# What is expected
Each record should be retyped word for word.

Collected data:
Start of Block
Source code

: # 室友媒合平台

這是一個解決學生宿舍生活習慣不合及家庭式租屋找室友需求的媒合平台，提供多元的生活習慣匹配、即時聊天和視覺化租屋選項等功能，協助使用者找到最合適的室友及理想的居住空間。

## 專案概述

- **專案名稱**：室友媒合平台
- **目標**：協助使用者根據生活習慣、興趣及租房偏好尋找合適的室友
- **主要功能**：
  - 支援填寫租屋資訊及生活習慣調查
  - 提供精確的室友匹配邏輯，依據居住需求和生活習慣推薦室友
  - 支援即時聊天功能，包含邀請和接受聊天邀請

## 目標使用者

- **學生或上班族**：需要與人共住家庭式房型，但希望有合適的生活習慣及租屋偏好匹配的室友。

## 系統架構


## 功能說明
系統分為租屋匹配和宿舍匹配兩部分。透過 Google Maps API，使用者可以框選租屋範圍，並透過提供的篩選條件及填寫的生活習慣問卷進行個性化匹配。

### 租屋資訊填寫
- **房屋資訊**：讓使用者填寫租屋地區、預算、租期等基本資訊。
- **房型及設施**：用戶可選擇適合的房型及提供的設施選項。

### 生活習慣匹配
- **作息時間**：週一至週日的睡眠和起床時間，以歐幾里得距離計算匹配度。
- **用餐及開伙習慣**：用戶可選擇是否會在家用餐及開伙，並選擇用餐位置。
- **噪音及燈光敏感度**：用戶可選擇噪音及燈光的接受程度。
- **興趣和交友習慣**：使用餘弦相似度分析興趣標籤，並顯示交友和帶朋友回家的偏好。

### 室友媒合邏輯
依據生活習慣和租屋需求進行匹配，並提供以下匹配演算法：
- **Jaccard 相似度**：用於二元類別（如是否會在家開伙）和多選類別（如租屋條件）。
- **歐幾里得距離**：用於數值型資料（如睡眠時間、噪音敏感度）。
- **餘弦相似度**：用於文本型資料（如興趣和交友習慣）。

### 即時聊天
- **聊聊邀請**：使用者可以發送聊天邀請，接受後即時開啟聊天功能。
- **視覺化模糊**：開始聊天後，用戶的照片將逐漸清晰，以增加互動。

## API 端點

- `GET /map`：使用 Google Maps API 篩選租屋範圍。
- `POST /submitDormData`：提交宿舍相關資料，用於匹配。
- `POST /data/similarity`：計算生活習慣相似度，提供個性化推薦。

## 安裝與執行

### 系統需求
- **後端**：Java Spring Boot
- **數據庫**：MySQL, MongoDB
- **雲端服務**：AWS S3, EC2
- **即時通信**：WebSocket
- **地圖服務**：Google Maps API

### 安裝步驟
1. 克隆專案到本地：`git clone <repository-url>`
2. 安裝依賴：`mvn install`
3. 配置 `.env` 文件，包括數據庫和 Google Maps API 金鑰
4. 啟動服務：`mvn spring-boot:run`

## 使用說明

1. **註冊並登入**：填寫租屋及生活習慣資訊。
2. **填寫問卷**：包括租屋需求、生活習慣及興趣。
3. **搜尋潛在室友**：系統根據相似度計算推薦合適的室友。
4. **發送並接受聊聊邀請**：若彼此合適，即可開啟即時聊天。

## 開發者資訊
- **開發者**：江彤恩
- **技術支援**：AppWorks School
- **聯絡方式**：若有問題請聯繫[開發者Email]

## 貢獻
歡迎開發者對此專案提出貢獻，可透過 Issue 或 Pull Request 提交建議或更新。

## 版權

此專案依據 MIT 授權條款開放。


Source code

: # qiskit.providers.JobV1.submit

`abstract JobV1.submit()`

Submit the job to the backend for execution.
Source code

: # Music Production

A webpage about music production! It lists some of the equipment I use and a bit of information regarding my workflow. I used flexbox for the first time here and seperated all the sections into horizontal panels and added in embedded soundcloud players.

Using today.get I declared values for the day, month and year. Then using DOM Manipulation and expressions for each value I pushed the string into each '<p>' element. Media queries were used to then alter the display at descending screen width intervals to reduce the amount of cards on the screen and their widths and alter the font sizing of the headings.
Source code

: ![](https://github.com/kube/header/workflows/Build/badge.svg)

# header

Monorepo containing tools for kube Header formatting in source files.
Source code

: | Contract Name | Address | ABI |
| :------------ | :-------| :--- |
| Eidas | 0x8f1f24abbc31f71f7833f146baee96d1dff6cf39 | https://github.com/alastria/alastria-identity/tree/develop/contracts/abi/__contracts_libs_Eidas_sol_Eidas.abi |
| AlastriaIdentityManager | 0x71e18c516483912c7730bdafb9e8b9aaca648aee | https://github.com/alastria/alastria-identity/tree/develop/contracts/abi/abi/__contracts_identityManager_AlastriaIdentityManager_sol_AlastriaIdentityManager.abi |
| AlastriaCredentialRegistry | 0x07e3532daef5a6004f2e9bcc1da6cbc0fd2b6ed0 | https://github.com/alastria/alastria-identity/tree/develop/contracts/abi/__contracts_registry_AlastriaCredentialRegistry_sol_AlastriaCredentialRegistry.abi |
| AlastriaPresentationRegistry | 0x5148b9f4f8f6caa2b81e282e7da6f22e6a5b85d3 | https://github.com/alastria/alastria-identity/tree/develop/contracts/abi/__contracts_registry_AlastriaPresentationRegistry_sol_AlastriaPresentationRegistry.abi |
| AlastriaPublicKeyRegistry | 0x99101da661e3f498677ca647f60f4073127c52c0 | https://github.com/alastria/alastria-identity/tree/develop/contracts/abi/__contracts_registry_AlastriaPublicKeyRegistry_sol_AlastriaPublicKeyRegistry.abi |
End of Block
# Expected answer
Source code

: # 室友媒合平台

這是一個解決學生宿舍生活習慣不合及家庭式租屋找室友需求的媒合平台，提供多元的生活習慣匹配、即時聊天和視覺化租屋選項等功能，協助使用者找到最合適的室友及理想的居住空間。

## 專案概述

- **專案名稱**：室友媒合平台
- **目標**：協助使用者根據生活習慣、興趣及租房偏好尋找合適的室友
- **主要功能**：
  - 支援填寫租屋資訊及生活習慣調查
  - 提供精確的室友匹配邏輯，依據居住需求和生活習慣推薦室友
  - 支援即時聊天功能，包含邀請和接受聊天邀請

## 目標使用者

- **學生或上班族**：需要與人共住家庭式房型，但希望有合適的生活習慣及租屋偏好匹配的室友。

## 系統架構


## 功能說明
系統分為租屋匹配和宿舍匹配兩部分。透過 Google Maps API，使用者可以框選租屋範圍，並透過提供的篩選條件及填寫的生活習慣問卷進行個性化匹配。

### 租屋資訊填寫
- **房屋資訊**：讓使用者填寫租屋地區、預算、租期等基本資訊。
- **房型及設施**：用戶可選擇適合的房型及提供的設施選項。

### 生活習慣匹配
- **作息時間**：週一至週日的睡眠和起床時間，以歐幾里得距離計算匹配度。
- **用餐及開伙習慣**：用戶可選擇是否會在家用餐及開伙，並選擇用餐位置。
- **噪音及燈光敏感度**：用戶可選擇噪音及燈光的接受程度。
- **興趣和交友習慣**：使用餘弦相似度分析興趣標籤，並顯示交友和帶朋友回家的偏好。

### 室友媒合邏輯
依據生活習慣和租屋需求進行匹配，並提供以下匹配演算法：
- **Jaccard 相似度**：用於二元類別（如是否會在家開伙）和多選類別（如租屋條件）。
- **歐幾里得距離**：用於數值型資料（如睡眠時間、噪音敏感度）。
- **餘弦相似度**：用於文本型資料（如興趣和交友習慣）。

### 即時聊天
- **聊聊邀請**：使用者可以發送聊天邀請，接受後即時開啟聊天功能。
- **視覺化模糊**：開始聊天後，用戶的照片將逐漸清晰，以增加互動。

## API 端點

- `GET /map`：使用 Google Maps API 篩選租屋範圍。
- `POST /submitDormData`：提交宿舍相關資料，用於匹配。
- `POST /data/similarity`：計算生活習慣相似度，提供個性化推薦。

## 安裝與執行

### 系統需求
- **後端**：Java Spring Boot
- **數據庫**：MySQL, MongoDB
- **雲端服務**：AWS S3, EC2
- **即時通信**：WebSocket
- **地圖服務**：Google Maps API

### 安裝步驟
1. 克隆專案到本地：`git clone <repository-url>`
2. 安裝依賴：`mvn install`
3. 配置 `.env` 文件，包括數據庫和 Google Maps API 金鑰
4. 啟動服務：`mvn spring-boot:run`

## 使用說明

1. **註冊並登入**：填寫租屋及生活習慣資訊。
2. **填寫問卷**：包括租屋需求、生活習慣及興趣。
3. **搜尋潛在室友**：系統根據相似度計算推薦合適的室友。
4. **發送並接受聊聊邀請**：若彼此合適，即可開啟即時聊天。

## 開發者資訊
- **開發者**：江彤恩
- **技術支援**：AppWorks School
- **聯絡方式**：若有問題請聯繫[開發者Email]

## 貢獻
歡迎開發者對此專案提出貢獻，可透過 Issue 或 Pull Request 提交建議或更新。

## 版權

此專案依據 MIT 授權條款開放。


Source code

: # qiskit.providers.JobV1.submit

`abstract JobV1.submit()`

Submit the job to the backend for execution.
Source code

: # Music Production

A webpage about music production! It lists some of the equipment I use and a bit of information regarding my workflow. I used flexbox for the first time here and seperated all the sections into horizontal panels and added in embedded soundcloud players.

Using today.get I declared values for the day, month and year. Then using DOM Manipulation and expressions for each value I pushed the string into each '<p>' element. Media queries were used to then alter the display at descending screen width intervals to reduce the amount of cards on the screen and their widths and alter the font sizing of the headings.
Source code

: ![](https://github.com/kube/header/workflows/Build/badge.svg)

# header

Monorepo containing tools for kube Header formatting in source files.
Source code

: | Contract Name | Address | ABI |
| :------------ | :-------| :--- |
| Eidas | 0x8f1f24abbc31f71f7833f146baee96d1dff6cf39 | https://github.com/alastria/alastria-identity/tree/develop/contracts/abi/__contracts_libs_Eidas_sol_Eidas.abi |
| AlastriaIdentityManager | 0x71e18c516483912c7730bdafb9e8b9aaca648aee | https://github.com/alastria/alastria-identity/tree/develop/contracts/abi/abi/__contracts_identityManager_AlastriaIdentityManager_sol_AlastriaIdentityManager.abi |
| AlastriaCredentialRegistry | 0x07e3532daef5a6004f2e9bcc1da6cbc0fd2b6ed0 | https://github.com/alastria/alastria-identity/tree/develop/contracts/abi/__contracts_registry_AlastriaCredentialRegistry_sol_AlastriaCredentialRegistry.abi |
| AlastriaPresentationRegistry | 0x5148b9f4f8f6caa2b81e282e7da6f22e6a5b85d3 | https://github.com/alastria/alastria-identity/tree/develop/contracts/abi/__contracts_registry_AlastriaPresentationRegistry_sol_AlastriaPresentationRegistry.abi |
| AlastriaPublicKeyRegistry | 0x99101da661e3f498677ca647f60f4073127c52c0 | https://github.com/alastria/alastria-identity/tree/develop/contracts/abi/__contracts_registry_AlastriaPublicKeyRegistry_sol_AlastriaPublicKeyRegistry.abi |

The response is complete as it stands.